What Is Software Quality?
Quality is an intrinsic and relative value—what one person considers "high quality" may not meet another’s expectations. This is especially true in software development. When we talk about software quality, we need to consider who defines quality and how we assess and measure it.
Quality Is Defined by Stakeholders
Quality software is software that meets the expectations of those who matter—stakeholders, customers, users, and business owners. These are the people who use the software, invest in it, and ultimately define what "quality" means in their context. Engineering teams work for these stakeholders, and our ability to deliver quality software depends on understanding their definition of quality.
What Does It Take to Deliver Quality?
Ensuring quality software requires more than just testing. It involves a combination of:
Communication: Do we truly understand what stakeholders and customers want? Are we going beyond verifying requirements and instead ensuring we're solving the right problems?
Collaboration: Do teams work together effectively? Do they share a clear understanding of what "quality" means to stakeholders? Are they able to communicate and clarify uncertainties?

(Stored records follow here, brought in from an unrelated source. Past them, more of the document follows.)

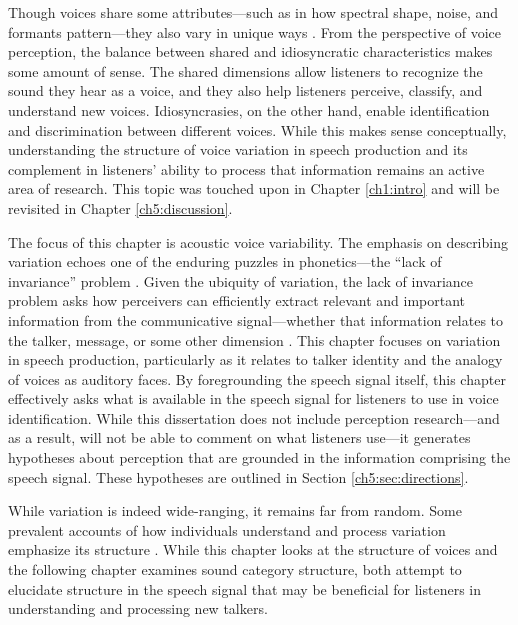 Though voices share some attributes---such as in how spectral shape, noise, and formants pattern---they also vary in unique ways \citep{lee_2019_acoustic}. From the perspective of voice perception, the balance between shared and idiosyncratic characteristics makes some amount of sense. The shared dimensions allow listeners to recognize the sound they hear as a voice, and they also help listeners perceive, classify, and understand new voices. Idiosyncrasies, on the other hand, enable identification and discrimination between different voices. While this makes sense conceptually, understanding the structure of voice variation in speech production and its complement in listeners' ability to process that information remains an active area of research. This topic was touched upon in Chapter \ref{ch1:intro} and will be revisited in Chapter \ref{ch5:discussion}.

The focus of this chapter is acoustic voice variability. The emphasis on describing variation echoes one of the enduring puzzles in phonetics---the ``lack of invariance'' problem \citep{liberman_1967_perception}. Given the ubiquity of variation, the lack of invariance problem asks how perceivers can efficiently extract relevant and important information from the communicative signal---whether that information relates to the talker, message, or some other dimension \citep{kleinschmidt_2018_sociolinguistic}. This chapter focuses on variation in speech production, particularly as it relates to talker identity and the analogy of voices as auditory faces. By foregrounding the speech signal itself, this chapter effectively asks what is available in the speech signal for listeners to use in voice identification. While this dissertation does not include perception research---and as a result, will not be able to comment on what listeners use---it generates hypotheses about perception that are grounded in the information comprising the speech signal. These hypotheses are outlined in Section \ref{ch5:sec:directions}.

While variation is indeed wide-ranging, it remains far from random. Some prevalent accounts of how individuals understand and process variation emphasize its structure \citep[e.g.,][]{chodroff_2017_structure, lee_2019_acoustic}. While this chapter looks at the structure of voices and the following chapter examines sound category structure, both attempt to elucidate structure in the speech signal that may be beneficial for listeners in understanding and processing new talkers. 

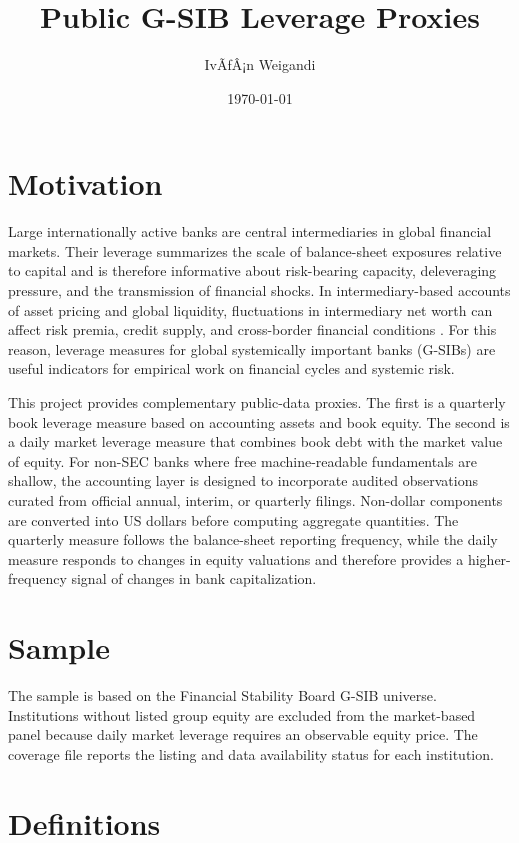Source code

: \documentclass[11pt]{article}
\title{Public G-SIB Leverage Proxies}
\author{IvÃƒÂ¡n Weigandi}
\date{\today}
\begin{document}
\maketitle

\section{Motivation}

Large internationally active banks are central intermediaries in global financial markets. Their leverage summarizes the scale of balance-sheet exposures relative to capital and is therefore informative about risk-bearing capacity, deleveraging pressure, and the transmission of financial shocks. In intermediary-based accounts of asset pricing and global liquidity, fluctuations in intermediary net worth can affect risk premia, credit supply, and cross-border financial conditions \citep{adrianshin2010,hekrishnamurthy2013,brunnermeierpedersen2009}. For this reason, leverage measures for global systemically important banks (G-SIBs) are useful indicators for empirical work on financial cycles and systemic risk.

This project provides complementary public-data proxies. The first is a quarterly book leverage measure based on accounting assets and book equity. The second is a daily market leverage measure that combines book debt with the market value of equity. For non-SEC banks where free machine-readable fundamentals are shallow, the accounting layer is designed to incorporate audited observations curated from official annual, interim, or quarterly filings. Non-dollar components are converted into US dollars before computing aggregate quantities. The quarterly measure follows the balance-sheet reporting frequency, while the daily measure responds to changes in equity valuations and therefore provides a higher-frequency signal of changes in bank capitalization.

\section{Sample}

The sample is based on the Financial Stability Board G-SIB universe. Institutions without listed group equity are excluded from the market-based panel because daily market leverage requires an observable equity price. The coverage file reports the listing and data availability status for each institution.

\section{Definitions}
\end{document}
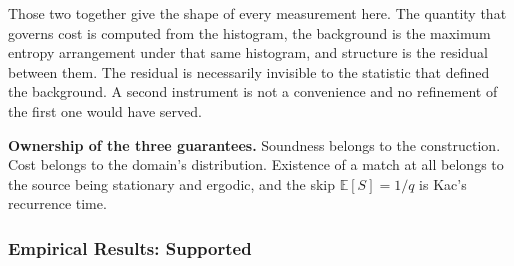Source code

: Those two together give the shape of every measurement here. The quantity that governs cost is computed from the histogram, the background is the maximum entropy arrangement under that same histogram, and structure is the residual between them. The residual is necessarily invisible to the statistic that defined the background. A second instrument is not a convenience and no refinement of the first one would have served.

\textbf{Ownership of the three guarantees.} Soundness belongs to the construction. Cost belongs to the domain's distribution. Existence of a match at all belongs to the source being stationary and ergodic, and the skip \(\mathbb{E}[S] = 1/q\) is Kac's recurrence time.

\subsubsection{Empirical Results: Supported}

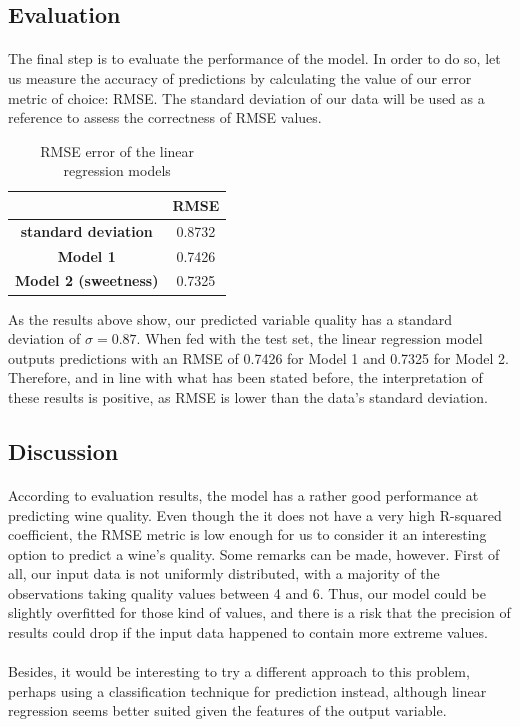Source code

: \documentclass[10pt]{article}
\begin{document}
\subsection{Evaluation}

\paragraph*{}
The final step is to evaluate the performance of the model. In order to do so, let us measure the accuracy of predictions by calculating the value of our error metric of choice: RMSE. The standard deviation of our data will be used as a reference to assess the correctness of RMSE values.

\begin{table}[H]
	\centering
	
	\begin{tabular}{|c|c|}
		\hline
		& \textbf{RMSE} \\ \hline
		\textbf{standard deviation} & 0.8732        \\ \hline
		\textbf{Model 1}            & 0.7426         \\ \hline
		\textbf{Model 2 (sweetness)}            & 0.7325         \\ \hline
	\end{tabular}
	\caption{RMSE error of the linear regression models}
	\label{rmsel}
\end{table}


As the results above show, our predicted variable quality has a standard deviation of $\sigma = 0.87$. When fed with the test set, the linear regression model outputs predictions with an
RMSE of 0.7426 for Model 1 and 0.7325 for Model 2. Therefore, and in line with what has been stated before, the interpretation of these results is positive, as RMSE is lower than the data’s standard deviation.

\subsection{Discussion}

\paragraph*{}
According to evaluation results, the model has a rather good performance at predicting wine quality. Even though the it does not have a very high R-squared coefficient, the RMSE metric is low enough for us to consider it an interesting option to predict a wine's quality. Some remarks can be made, however. First of all, our input data is not uniformly distributed, with a majority of the observations taking quality values between 4 and 6. Thus, our model could be slightly overfitted for those kind of values, and there is a risk that the precision of results could drop if the input data happened to contain more extreme values. 

\paragraph*{}
Besides, it would be interesting to try a different approach to this problem, perhaps using a classification technique for prediction instead, although linear regression seems better suited given the features of the output variable. 
\end{document}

Processes & Practices: Quality is built into software through disciplined coding practices, code reviews, software testing, automation, CI/CD pipelines, and feedback loops—all of which shape the end product.
What Is Software Testing?
Software testing is one piece of the quality puzzle, but it is often misunderstood. Testing is frequently reduced to finding bugs or verifying that requirements were met, but in reality, testing is much broader and more strategic. Software testing is a critical investigative process that evaluates software behavior, identifies flaws, and highlights potential risks. It provides valuable insights that help teams assess software readiness and make informed decisions about its quality and reliability.
Testing Happens at Every Stage of Development
Testing should be embedded throughout the entire software lifecycle, before, during, and after coding:
Before coding: Understanding risks, defining acceptance criteria, exploratory testing of prototypes.
During coding: Unit testing, pair programming, static analysis, shift-left testing approaches.
After coding: Automated regression testing, manual exploratory testing, performance and security testing.
Before and after deployment: Canary releases, observability, production monitoring, feature flagging strategies.
This holistic approach to testing (inspired by Lisa Crispin & Janet Gregory's Holistic Testing principles) ensures that quality is continuously assessed and improved, rather than tested in at the last minute.
Why This Distinction Matters
Understanding the difference between software quality and software testing is crucial because achieving quality software requires many different strategies—of which testing is only one.
Over the past few years, the term Quality Engineering (QE) has gained traction, signaling an industry shift. Organizations are beginning to recognize that delivering quality software goes beyond tools and is about creating a culture of quality that permeates all engineering teams.
Ultimately, delivering high-quality software is about mindset, collaboration, and continuous improvement—and testing!
How does your team approach quality? Have you seen the shift from "QA" to "Quality Engineering" in your organization? Drop a comment and share your thoughts!
Quality Engineering goes beyond meeting stakeholders requirements & expectations. Quality Software goes beyond understanding what our customers want; how teams collaborates; and good processes & practices.
Quality software includes maintainability, flexibility, interoperability, all these "invisible" requirements that make Software development much more easy; make any troubleshooting and updating a walk in the park. These criteria's might be under good "Processes & Practices", but not all teams have the same definition of what is good practices.
An application might meet all Customer's requirements and might please everyone; but if it's a pain for development to work in the software and if they struggle each time they touch it, then we don't have good quality software.
I've seen it many times when customers are happy, sales are going up, everyone is congradulating themselves, and then I raise my hand and say "the software is sh...t". Developpers are afraid to touch it. Fixing bugs takes weeks of regression (or pre-prod testing). We are stable in production, but quality of the software is not there.